The terminology used in communication with parents should be carefully chosen,22 23 and midwives and staff of neonatal and delivery units should be clearly instructed to use gender-neutral and non-stigmatising vocabulary (eg, âyour babyâ) as long as sex assignment is pending.An algorithm for diagnostic evaluation of buy ventolin over the counter uk a suspected DSD in the prenatal situation is proposed in figure 1. When couples opt for invasive prenatal diagnosis, the genetic analysis usually involves an (SNP)-array. It was recently estimated that >30% of individuals who have a DSD have additional buy ventolin over the counter uk structural anomalies, with cardiac and neurological anomalies and fetal growth restriction being particularly common.27 28 If additional anomalies are seen, the geneticist can consider specific gene defects that may underlie a known genetic syndrome or carry out NGS.
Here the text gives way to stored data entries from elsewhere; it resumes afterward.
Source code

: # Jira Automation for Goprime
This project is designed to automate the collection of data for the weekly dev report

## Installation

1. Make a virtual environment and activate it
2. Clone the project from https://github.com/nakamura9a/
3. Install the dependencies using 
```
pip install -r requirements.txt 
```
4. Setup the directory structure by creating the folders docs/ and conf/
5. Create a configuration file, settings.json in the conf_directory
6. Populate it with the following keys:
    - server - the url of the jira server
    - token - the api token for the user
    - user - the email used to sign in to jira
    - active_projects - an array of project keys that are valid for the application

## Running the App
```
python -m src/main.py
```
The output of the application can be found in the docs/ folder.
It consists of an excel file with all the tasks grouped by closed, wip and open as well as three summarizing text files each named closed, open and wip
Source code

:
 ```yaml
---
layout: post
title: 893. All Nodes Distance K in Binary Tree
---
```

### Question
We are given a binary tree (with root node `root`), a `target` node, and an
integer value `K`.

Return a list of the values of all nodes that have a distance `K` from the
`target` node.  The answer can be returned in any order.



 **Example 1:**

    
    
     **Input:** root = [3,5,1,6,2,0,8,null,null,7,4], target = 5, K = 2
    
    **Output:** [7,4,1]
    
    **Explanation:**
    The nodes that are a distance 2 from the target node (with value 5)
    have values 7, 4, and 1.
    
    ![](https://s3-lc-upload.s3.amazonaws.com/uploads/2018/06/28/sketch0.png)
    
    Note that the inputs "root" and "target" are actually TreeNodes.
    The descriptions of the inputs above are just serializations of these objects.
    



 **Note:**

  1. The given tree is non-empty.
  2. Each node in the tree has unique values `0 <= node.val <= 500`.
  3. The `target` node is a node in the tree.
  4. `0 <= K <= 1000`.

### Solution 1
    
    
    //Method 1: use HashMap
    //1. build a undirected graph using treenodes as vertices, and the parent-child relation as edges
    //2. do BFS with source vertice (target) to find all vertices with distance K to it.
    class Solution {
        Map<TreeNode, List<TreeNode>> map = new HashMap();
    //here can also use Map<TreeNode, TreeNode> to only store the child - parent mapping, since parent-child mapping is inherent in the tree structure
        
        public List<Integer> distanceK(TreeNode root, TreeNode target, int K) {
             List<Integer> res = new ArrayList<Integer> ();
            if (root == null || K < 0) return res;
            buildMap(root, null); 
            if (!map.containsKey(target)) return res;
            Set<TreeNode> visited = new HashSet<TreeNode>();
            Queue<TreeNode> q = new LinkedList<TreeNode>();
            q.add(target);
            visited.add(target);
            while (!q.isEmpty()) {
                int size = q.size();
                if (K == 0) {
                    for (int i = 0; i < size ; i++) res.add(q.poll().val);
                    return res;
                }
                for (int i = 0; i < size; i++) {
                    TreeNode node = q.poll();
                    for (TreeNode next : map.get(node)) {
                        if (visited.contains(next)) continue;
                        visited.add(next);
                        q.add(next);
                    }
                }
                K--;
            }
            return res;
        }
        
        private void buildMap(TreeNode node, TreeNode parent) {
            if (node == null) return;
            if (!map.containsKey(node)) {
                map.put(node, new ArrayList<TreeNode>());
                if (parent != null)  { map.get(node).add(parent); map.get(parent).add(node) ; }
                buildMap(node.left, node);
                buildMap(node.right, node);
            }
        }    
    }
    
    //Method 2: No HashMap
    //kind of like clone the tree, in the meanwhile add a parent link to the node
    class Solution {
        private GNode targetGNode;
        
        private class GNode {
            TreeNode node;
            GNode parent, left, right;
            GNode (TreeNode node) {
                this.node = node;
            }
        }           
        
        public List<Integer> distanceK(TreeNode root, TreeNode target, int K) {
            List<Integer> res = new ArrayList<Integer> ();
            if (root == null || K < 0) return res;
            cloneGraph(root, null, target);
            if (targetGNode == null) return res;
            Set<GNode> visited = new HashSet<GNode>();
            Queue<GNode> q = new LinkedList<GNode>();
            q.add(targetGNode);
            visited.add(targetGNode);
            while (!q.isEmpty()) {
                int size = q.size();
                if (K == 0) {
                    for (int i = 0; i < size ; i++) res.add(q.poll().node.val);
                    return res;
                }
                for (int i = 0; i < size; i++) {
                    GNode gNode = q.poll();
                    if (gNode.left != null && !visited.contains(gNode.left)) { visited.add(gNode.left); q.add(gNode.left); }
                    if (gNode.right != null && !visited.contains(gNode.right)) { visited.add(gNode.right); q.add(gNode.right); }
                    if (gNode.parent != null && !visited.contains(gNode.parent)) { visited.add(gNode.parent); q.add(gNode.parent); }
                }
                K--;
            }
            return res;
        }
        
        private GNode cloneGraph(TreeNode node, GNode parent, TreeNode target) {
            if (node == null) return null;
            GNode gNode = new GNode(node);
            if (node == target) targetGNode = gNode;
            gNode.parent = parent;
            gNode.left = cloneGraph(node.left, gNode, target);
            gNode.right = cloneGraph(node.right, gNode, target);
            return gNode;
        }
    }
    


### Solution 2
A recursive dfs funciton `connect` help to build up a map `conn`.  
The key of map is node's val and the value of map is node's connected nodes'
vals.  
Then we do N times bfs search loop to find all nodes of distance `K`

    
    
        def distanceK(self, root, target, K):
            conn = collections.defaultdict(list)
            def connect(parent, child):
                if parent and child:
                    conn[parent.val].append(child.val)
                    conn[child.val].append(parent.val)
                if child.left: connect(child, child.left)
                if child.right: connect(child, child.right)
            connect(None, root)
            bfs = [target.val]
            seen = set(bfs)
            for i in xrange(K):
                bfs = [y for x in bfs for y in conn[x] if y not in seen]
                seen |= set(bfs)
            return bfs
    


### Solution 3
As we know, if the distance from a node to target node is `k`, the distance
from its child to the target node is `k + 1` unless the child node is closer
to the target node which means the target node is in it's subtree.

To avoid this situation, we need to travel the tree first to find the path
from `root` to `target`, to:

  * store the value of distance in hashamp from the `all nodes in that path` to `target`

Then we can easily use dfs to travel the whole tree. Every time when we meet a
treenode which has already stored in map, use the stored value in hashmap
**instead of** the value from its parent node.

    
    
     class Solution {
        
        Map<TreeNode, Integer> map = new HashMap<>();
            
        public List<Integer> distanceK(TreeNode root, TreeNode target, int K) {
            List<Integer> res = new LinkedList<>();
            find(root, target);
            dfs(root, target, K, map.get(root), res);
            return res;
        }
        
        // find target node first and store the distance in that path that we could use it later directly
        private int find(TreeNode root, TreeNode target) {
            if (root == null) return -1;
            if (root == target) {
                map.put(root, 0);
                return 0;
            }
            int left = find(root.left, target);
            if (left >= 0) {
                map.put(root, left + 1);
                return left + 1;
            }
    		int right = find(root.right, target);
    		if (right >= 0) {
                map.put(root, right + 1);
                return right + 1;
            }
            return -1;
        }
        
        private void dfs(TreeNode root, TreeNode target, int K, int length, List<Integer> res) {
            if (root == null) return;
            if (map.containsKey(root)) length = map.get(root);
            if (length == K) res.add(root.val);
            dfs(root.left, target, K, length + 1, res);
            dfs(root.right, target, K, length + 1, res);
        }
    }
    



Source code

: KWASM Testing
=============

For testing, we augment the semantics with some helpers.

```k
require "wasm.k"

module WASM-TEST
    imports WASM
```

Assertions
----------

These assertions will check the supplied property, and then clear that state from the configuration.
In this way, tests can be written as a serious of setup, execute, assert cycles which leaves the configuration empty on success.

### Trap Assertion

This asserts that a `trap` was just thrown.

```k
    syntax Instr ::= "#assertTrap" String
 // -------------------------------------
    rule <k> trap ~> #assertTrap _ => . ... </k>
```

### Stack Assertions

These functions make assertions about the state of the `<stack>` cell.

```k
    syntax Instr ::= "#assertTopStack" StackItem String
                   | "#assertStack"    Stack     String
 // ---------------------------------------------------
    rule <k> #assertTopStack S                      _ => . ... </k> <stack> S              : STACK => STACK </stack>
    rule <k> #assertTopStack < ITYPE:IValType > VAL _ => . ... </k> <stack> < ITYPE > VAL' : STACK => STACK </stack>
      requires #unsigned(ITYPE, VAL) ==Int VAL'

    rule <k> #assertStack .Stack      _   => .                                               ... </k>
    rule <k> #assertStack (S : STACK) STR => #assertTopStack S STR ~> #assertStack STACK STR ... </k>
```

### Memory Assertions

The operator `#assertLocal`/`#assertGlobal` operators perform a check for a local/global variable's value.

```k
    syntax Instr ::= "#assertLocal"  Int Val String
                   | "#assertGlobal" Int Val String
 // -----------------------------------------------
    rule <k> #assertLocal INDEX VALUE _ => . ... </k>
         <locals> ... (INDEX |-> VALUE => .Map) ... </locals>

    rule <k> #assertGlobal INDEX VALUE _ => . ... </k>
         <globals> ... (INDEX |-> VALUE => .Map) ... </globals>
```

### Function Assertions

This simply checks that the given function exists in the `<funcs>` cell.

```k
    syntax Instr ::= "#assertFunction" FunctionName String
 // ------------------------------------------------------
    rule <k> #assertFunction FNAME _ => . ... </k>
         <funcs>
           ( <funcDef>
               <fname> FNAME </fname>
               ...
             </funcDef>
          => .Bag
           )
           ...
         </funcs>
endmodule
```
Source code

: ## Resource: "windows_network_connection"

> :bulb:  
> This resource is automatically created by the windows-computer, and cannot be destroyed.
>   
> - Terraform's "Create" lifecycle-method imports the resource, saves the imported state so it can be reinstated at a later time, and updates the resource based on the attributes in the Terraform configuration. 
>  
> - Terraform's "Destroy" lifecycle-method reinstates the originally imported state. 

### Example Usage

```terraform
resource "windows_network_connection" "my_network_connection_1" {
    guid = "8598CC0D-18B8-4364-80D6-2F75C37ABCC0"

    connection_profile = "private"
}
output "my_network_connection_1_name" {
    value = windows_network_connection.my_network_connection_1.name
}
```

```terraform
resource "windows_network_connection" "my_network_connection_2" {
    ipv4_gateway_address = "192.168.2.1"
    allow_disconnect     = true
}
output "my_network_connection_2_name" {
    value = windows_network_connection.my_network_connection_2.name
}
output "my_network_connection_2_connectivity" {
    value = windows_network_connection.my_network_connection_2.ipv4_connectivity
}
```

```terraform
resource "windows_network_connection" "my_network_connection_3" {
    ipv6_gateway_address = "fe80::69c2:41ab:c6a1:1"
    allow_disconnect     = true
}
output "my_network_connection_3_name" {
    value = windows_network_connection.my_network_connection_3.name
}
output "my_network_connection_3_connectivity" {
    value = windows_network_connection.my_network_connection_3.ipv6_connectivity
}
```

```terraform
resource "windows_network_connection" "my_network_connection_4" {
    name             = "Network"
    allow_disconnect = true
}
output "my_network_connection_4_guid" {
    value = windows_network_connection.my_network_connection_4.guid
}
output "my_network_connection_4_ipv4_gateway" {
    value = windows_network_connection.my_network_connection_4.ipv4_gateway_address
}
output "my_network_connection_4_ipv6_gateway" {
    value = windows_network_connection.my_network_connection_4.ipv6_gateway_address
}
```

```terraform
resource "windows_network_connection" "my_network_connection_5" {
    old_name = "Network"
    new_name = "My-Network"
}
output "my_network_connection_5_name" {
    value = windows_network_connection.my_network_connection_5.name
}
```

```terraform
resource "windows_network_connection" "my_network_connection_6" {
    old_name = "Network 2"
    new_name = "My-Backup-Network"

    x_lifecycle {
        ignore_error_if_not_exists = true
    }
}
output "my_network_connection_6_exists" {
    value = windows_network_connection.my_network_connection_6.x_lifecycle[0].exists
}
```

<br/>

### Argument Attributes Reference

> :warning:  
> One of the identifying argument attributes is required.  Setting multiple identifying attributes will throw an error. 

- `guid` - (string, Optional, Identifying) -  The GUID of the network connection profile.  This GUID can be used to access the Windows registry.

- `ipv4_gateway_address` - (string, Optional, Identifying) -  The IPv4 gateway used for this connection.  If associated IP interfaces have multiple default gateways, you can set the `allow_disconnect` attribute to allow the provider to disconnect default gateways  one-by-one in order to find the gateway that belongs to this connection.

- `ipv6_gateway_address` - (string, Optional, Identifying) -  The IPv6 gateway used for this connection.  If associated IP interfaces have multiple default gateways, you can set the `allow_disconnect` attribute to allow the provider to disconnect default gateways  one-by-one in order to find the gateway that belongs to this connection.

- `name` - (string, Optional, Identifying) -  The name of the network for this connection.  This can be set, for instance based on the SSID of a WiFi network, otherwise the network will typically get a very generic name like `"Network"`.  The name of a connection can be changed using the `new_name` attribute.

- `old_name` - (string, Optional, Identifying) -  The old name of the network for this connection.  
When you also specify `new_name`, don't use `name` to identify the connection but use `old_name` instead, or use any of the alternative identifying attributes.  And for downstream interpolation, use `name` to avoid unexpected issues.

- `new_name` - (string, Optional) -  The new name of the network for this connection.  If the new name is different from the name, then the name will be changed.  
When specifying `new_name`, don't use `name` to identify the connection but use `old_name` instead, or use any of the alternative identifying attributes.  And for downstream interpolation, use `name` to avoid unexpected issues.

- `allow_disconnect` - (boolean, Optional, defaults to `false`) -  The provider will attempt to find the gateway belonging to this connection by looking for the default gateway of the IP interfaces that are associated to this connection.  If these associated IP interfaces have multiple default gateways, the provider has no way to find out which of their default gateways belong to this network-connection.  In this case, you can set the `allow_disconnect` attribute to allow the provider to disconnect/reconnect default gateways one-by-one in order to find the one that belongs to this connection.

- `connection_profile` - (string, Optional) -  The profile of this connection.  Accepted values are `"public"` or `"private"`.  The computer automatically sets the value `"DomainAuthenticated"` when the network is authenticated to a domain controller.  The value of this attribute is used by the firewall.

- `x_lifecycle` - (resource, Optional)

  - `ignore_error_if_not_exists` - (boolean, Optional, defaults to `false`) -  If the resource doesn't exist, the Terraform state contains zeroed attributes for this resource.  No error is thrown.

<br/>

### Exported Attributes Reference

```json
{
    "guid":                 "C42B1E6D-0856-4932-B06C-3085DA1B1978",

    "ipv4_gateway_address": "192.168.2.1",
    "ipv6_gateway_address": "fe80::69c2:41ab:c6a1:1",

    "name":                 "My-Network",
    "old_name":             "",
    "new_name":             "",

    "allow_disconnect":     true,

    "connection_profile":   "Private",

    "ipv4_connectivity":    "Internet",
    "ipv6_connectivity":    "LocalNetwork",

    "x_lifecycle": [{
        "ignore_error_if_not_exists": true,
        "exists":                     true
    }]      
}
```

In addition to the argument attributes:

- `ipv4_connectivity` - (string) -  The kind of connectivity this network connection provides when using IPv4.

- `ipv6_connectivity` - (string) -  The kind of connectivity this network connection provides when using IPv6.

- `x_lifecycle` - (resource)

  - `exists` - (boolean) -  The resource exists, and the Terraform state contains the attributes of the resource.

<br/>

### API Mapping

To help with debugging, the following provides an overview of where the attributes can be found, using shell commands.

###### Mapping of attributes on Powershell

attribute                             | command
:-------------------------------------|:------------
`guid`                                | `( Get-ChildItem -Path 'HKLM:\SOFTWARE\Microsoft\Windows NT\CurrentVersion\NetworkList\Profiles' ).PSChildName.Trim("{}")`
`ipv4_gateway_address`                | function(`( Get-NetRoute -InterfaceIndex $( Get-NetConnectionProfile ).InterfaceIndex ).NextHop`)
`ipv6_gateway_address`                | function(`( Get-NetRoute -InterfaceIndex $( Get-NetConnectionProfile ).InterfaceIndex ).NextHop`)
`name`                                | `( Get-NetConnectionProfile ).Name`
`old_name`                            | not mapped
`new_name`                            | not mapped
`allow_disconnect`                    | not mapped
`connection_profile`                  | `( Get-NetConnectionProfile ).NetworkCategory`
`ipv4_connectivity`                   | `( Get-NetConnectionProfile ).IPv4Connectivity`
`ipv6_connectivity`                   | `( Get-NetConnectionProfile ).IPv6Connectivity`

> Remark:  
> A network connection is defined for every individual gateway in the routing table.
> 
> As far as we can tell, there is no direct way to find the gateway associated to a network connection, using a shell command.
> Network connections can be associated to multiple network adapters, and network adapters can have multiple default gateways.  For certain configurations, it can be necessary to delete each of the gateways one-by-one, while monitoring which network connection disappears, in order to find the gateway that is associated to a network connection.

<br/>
NGS-based techniques have also now made their appearance in prenatal diagnosis of congenital anomalies.29 30 Panels using these techniques can be specific for genes involved in DSD, or be larger panels covering multiple congenital anomalies, and are usually employed with trio-analysis to compare variants identified in the child with the parentsâ genetics.29â31 Finding a genetic cause before delivery can help reduce parental stress in the neonatal period and speed up decisions regarding gender assignment. In such cases there is no tight time limit, buy ventolin over the counter uk and we propose completing the analysis well before the expected delivery.Disorders/differences of sex development (DSD) in the prenatal setting. A diagnostic algorithm.